Underscoring the bout of nerves around negative rates, the fact that the eurozone is considering the withdrawal of the €500 note has been seen by some as a sign that policymakers are concerned about hoarding of cash, rather than the official reason that high-denomination bills are used by criminals.

10-year-bond-yields-chart

“If you are being charged 50 basis points, why not take it out in €500 [notes] and put it in a safe?” says Charlie Diebel, head of rates for Aviva Investors. “It becomes viable to store cash under the mattress, so to speak.”

Back on the Japanese forums, one man in Yokohama with a following among elderly users, frets: “I am scared and I think a lot of people who are living on investments and savings are scared. These investments were presented to us in normal times, but the times we are living in are not normal.”

Additional reporting by Elaine Moore and Claire Jones

Implementation: Banks reluctant to impose rates on depositors

A crucial aspect of whether the sub-zero interest rate experiment succeeds is to what extent banks push the cost on to ordinary savers, and how they might respond to such an unwelcome development.

A small Swiss bank, Alternative Bank Schweiz, has now imposed a modest charge on depositors. But in general retail banks have been loath to impose the negative interest rates — slapped on their reserves with central banks — on to ordinary depositors.
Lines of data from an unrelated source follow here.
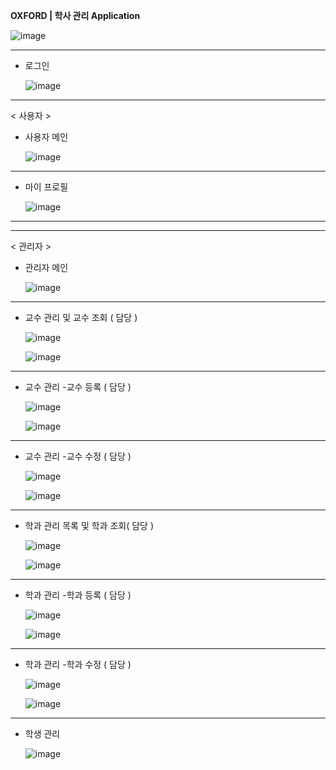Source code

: **OXFORD | 학사 관리 Application**


![image](https://github.com/In0code/oxford/assets/137425054/ec51b183-d054-459d-add9-1b4b218199d6)


----------------------------------------------------------------------

- 로그인

    ![image](https://github.com/In0code/oxford/assets/137425054/1b0f4a60-7c37-4135-9cbd-fdbb46b18516)



----------------------------------------------------------------------


< 사용자 >





- 사용자 메인

   ![image](https://github.com/In0code/oxford/assets/137425054/6d5244cb-265f-49b3-93ad-843c035c2707)


----------------------------------------------------------------------


- 마이 프로필

   ![image](https://github.com/In0code/oxford/assets/137425054/9e2c45e9-ba92-43fc-97a1-c266c24c11ef)




----------------------------------------------------------------------
----------------------------------------------------------------------
< 관리자 >



- 관리자 메인


    ![image](https://github.com/In0code/oxford/assets/137425054/9838cfb1-c3e3-4a51-b46b-1ff756602b12)



-------------------------------------------------------


- 교수 관리 및 교수 조회 ( 담당 )


   ![image](https://github.com/In0code/oxford/assets/137425054/211a25cf-0847-4260-81a6-57ead8b0504d)


   ![image](https://github.com/In0code/oxford/assets/137425054/55b5f9e4-4234-4ea2-89f1-bb26f3f12430)



-------------------------------------------------------


- 교수 관리 -교수 등록 ( 담당 )

  ![image](https://github.com/In0code/oxford/assets/137425054/e68101f6-1d2b-4d6a-a09a-9e5d4715a2e3)


  ![image](https://github.com/In0code/oxford/assets/137425054/1fe31483-eff0-41f2-a77b-a992d8f2f865)



-------------------------------------------------------

- 교수 관리 -교수 수정 ( 담당 )


  ![image](https://github.com/In0code/oxford/assets/137425054/df4fdf19-4ff3-41d6-97ba-80d9aa097f6b)


  ![image](https://github.com/In0code/oxford/assets/137425054/0fe2877f-a7e7-4409-96c0-96d3ffd6ed1e)



-------------------------------------------------------


- 학과 관리 목록 및 학과 조회( 담당 )
  

  ![image](https://github.com/In0code/oxford/assets/137425054/0858af2e-d7dc-4be4-b195-adcf83d03fdf)



  ![image](https://github.com/In0code/oxford/assets/137425054/b7d8d7b4-9e5c-48fa-9788-de8d0f9bc43c)


-------------------------------------------------------

- 학과 관리 -학과 등록 ( 담당 )

  ![image](https://github.com/In0code/oxford/assets/137425054/bba63011-61e0-4080-8728-9b42ca2ac678)


  ![image](https://github.com/In0code/oxford/assets/137425054/0b3b2a34-52eb-44a8-abf5-7f2497115b6e)



-------------------------------------------------------

- 학과 관리 -학과 수정 ( 담당 )


  ![image](https://github.com/In0code/oxford/assets/137425054/c1a9342c-f57b-4d42-8974-b9cef58c2f68)


  ![image](https://github.com/In0code/oxford/assets/137425054/25fe9250-eda7-4016-8c6f-c252747cdaba)



-------------------------------------------------------


- 학생 관리


  ![image](https://github.com/In0code/oxford/assets/137425054/e3fcdb45-e934-4364-9dea-837fc87c52db)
If more banks attempt to do so then many savers will react negatively, according to a survey of 13,000 people in Europe, the US and Australia, conducted by Ipsos on behalf of ING, the Dutch bank.

More than three-quarters of respondents said they would take money out of their savings account if the interest rate was negative. Only 12 per cent said they would spend more — the main objective of the central banks; some said they would save even more; and most said they would either switch to riskier investments or hoard cash in a “safe place”.

Even allowing for the fact that inertia may be more powerful than indicated by a survey, this suggests a move to negative interest rates “is a major psychological barrier for savers”, says Mark Cliffe, ING’s chief economist. “Better news, then, for safe-makers than for banks and central banks.”

Commercial banks would then need to make a choice between running the risk of deposit outflows, seeing their profit margins squeezed further, or raising fees or mortgage costs, as some Swiss banks have done.